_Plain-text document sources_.

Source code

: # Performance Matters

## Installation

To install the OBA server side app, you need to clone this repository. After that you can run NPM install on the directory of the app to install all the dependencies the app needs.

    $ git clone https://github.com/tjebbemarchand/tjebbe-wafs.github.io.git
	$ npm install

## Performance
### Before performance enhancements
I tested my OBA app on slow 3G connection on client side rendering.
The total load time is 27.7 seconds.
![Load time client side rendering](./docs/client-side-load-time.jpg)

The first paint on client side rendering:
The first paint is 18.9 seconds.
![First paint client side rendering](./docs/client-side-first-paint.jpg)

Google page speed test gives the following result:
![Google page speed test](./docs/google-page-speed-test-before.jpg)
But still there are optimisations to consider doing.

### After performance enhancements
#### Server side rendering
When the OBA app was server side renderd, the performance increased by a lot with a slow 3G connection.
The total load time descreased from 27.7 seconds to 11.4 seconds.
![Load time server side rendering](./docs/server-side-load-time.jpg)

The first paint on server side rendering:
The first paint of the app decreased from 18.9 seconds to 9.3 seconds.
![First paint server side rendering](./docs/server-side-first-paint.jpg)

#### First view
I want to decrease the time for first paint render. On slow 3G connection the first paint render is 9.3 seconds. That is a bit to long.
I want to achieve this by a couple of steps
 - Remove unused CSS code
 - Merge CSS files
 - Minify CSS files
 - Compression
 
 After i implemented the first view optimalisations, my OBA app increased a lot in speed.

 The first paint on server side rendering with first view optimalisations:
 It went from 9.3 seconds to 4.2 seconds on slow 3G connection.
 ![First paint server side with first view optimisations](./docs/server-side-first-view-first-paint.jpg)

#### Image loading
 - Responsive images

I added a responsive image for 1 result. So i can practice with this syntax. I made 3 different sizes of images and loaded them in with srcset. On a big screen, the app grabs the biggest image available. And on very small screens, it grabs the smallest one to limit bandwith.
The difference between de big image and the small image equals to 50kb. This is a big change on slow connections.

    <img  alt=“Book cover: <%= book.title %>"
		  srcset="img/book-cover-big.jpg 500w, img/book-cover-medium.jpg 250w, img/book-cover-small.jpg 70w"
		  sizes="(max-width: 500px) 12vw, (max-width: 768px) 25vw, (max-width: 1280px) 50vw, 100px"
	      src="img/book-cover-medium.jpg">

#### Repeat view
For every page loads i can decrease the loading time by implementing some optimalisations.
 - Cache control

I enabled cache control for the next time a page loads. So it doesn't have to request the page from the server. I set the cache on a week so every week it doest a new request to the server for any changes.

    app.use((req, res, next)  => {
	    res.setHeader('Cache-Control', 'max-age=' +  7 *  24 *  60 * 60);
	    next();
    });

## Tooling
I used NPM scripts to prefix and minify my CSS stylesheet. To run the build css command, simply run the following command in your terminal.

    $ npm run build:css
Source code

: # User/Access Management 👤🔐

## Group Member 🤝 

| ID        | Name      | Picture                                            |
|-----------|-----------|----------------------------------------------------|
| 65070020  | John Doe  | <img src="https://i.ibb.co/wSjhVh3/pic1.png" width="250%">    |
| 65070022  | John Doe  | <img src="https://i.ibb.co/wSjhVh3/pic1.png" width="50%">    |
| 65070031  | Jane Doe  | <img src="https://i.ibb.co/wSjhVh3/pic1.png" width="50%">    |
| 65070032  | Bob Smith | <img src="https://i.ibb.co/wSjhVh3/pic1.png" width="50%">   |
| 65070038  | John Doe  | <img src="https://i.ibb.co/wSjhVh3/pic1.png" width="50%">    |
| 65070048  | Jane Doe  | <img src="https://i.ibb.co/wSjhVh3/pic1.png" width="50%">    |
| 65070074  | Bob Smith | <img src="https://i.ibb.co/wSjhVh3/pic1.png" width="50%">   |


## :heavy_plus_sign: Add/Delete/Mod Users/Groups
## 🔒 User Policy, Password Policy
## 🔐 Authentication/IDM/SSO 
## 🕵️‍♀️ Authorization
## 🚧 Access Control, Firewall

_REQUIRED ACTION_. Among the entries above, say how many lines hold the word "want". No other words belong in the answer.

_REPLY TO THE TASK_. 2